#### REQUIRED WORK:
Check each line of the entries. Copy the ones that contain the string "workflow".

━━ DATA UNDER STUDY ━━

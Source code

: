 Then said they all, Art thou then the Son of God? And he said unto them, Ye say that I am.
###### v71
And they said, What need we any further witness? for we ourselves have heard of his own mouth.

━━━
━━ DATA UNDER STUDY ━━

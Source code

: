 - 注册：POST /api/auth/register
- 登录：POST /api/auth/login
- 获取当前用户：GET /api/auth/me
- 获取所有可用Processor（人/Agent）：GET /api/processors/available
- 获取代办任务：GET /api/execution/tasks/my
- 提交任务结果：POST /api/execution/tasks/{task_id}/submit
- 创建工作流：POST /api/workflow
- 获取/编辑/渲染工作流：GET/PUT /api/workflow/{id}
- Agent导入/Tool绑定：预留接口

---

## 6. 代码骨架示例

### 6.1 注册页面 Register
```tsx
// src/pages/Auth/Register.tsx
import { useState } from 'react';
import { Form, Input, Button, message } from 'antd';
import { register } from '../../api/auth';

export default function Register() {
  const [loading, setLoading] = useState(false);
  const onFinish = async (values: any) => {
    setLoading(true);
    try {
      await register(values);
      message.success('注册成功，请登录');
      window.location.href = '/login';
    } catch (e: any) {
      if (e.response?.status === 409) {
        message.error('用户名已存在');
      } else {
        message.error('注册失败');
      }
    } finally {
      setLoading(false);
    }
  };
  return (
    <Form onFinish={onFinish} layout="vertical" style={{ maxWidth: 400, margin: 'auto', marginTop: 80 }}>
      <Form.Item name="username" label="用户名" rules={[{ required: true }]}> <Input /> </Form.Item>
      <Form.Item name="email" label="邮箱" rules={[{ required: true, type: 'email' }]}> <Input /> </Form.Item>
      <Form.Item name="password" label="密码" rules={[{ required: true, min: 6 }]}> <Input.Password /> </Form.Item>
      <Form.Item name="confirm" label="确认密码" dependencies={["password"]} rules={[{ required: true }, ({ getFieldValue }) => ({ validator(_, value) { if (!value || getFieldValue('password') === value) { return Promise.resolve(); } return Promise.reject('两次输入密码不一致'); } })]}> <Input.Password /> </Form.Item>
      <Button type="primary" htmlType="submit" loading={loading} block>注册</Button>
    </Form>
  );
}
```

━━━

#### TASK ANSWER:
- 创建工作流：POST /api/workflow
- 获取/编辑/渲染工作流：GET/PUT /api/workflow/{id}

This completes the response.